Burning riders’ cash

Every weekday morning, some 200 city buses roll into Manhattan from Staten Is land, packed to the gills. After letting off passengers, they head home — empty — and park at one of three SI depots. Later, they head back to Manhattan — empty again — to collect the commuters and bring them home.

That’s right: 200 buses a day — wasting drivers’ time, burning gas (and dollars), adding wear-and-tear and spewing fumes — just to park. Yet there’s plenty of space at the Mike Quill bus garage on the West Side. It’s just that the transit unions won’t let the buses park there.

Welcome to the wacky world of work rules dictated by the unions: The current labor contract allows only a maximum of 82 Staten Island buses to park at Quill, no matter how much space it has. Beyond that, buses go home — empty.

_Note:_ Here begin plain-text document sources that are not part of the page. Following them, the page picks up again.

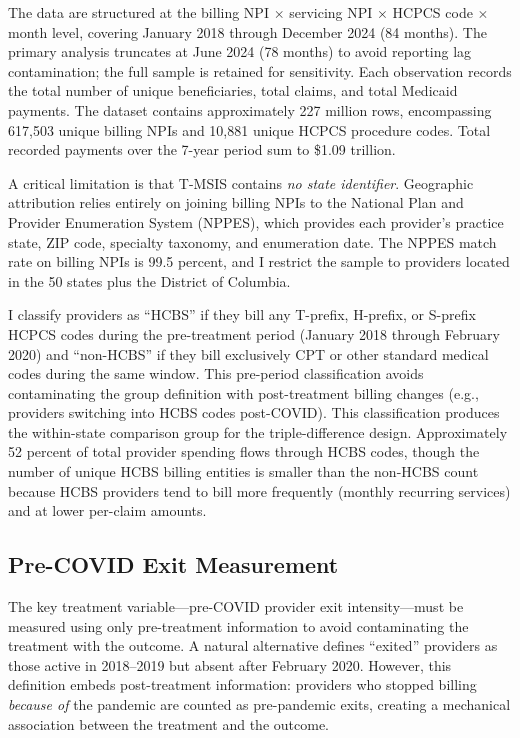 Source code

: \documentclass[12pt]{article}
\begin{document}
The data are structured at the billing NPI $\times$ servicing NPI $\times$ HCPCS code $\times$ month level, covering January 2018 through December 2024 (84 months). The primary analysis truncates at June 2024 (78 months) to avoid reporting lag contamination; the full sample is retained for sensitivity. Each observation records the total number of unique beneficiaries, total claims, and total Medicaid payments. The dataset contains approximately 227 million rows, encompassing 617,503 unique billing NPIs and 10,881 unique HCPCS procedure codes. Total recorded payments over the 7-year period sum to \$1.09 trillion.

A critical limitation is that T-MSIS contains \emph{no state identifier}. Geographic attribution relies entirely on joining billing NPIs to the National Plan and Provider Enumeration System (NPPES), which provides each provider's practice state, ZIP code, specialty taxonomy, and enumeration date. The NPPES match rate on billing NPIs is 99.5 percent, and I restrict the sample to providers located in the 50 states plus the District of Columbia.

I classify providers as ``HCBS'' if they bill any T-prefix, H-prefix, or S-prefix HCPCS codes during the pre-treatment period (January 2018 through February 2020) and ``non-HCBS'' if they bill exclusively CPT or other standard medical codes during the same window. This pre-period classification avoids contaminating the group definition with post-treatment billing changes (e.g., providers switching into HCBS codes post-COVID). This classification produces the within-state comparison group for the triple-difference design. Approximately 52 percent of total provider spending flows through HCBS codes, though the number of unique HCBS billing entities is smaller than the non-HCBS count because HCBS providers tend to bill more frequently (monthly recurring services) and at lower per-claim amounts.

\subsection{Pre-COVID Exit Measurement}

The key treatment variable---pre-COVID provider exit intensity---must be measured using only pre-treatment information to avoid contaminating the treatment with the outcome. A natural alternative defines ``exited'' providers as those active in 2018--2019 but absent after February 2020. However, this definition embeds post-treatment information: providers who stopped billing \textit{because of} the pandemic are counted as pre-pandemic exits, creating a mechanical association between the treatment and the outcome.
\end{document}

It’s an unconscionable waste — but just one example of pointless work rules that bleed the MTA, even as a severe budget crunch has triggered painful subway and bus cuts and, soon, another fare hike.

These rules need fixing — fast. Yesterday, MTA brass hinted they had them in their crosshairs; they can’t move fast enough.

Let’s face it: Transit workers aren’t likely to hand back one cent of the fat pay hike they won last year. But if MTA boss Jay Wilder can’t shave wages, he shouldn’t give up. He can aim to fix these onerous, unnecessary, expensive rules.

Actually, he has little choice. Fare hikes alone won’t do the job, and agency brass have already snapped up the low-hanging fruit by axing buses and trains. The $40 million or so in administrative trims they cited yesterday will help, too — but not enough.

All these steps will close only about half of the MTA’s $760 million budget hole (if all goes well). Where will the money come from to plug the rest? (Don’t even think about what happens if the gap grows.)

Work-rule concessions can translate into a bundle of newfound cash, sparing riders further pain. Indeed, the rules are a key factor behind a huge share of operating costs for the MTA, especially its $500 million-a-year overtime bill. Union insistence on two workers per train, rather than one, alone nearly doubles the price tag for subway train manpower.

Nor are the nutty borough-hopping bus-parking rules the only truly bizarre example of waste:

* When it snows, some workers who report for duty may be given snow-related jobs — say, shoveling or mounting chains on tires — outside their normal job descriptions. The work may take a half hour, but employees get time and a half for the whole day.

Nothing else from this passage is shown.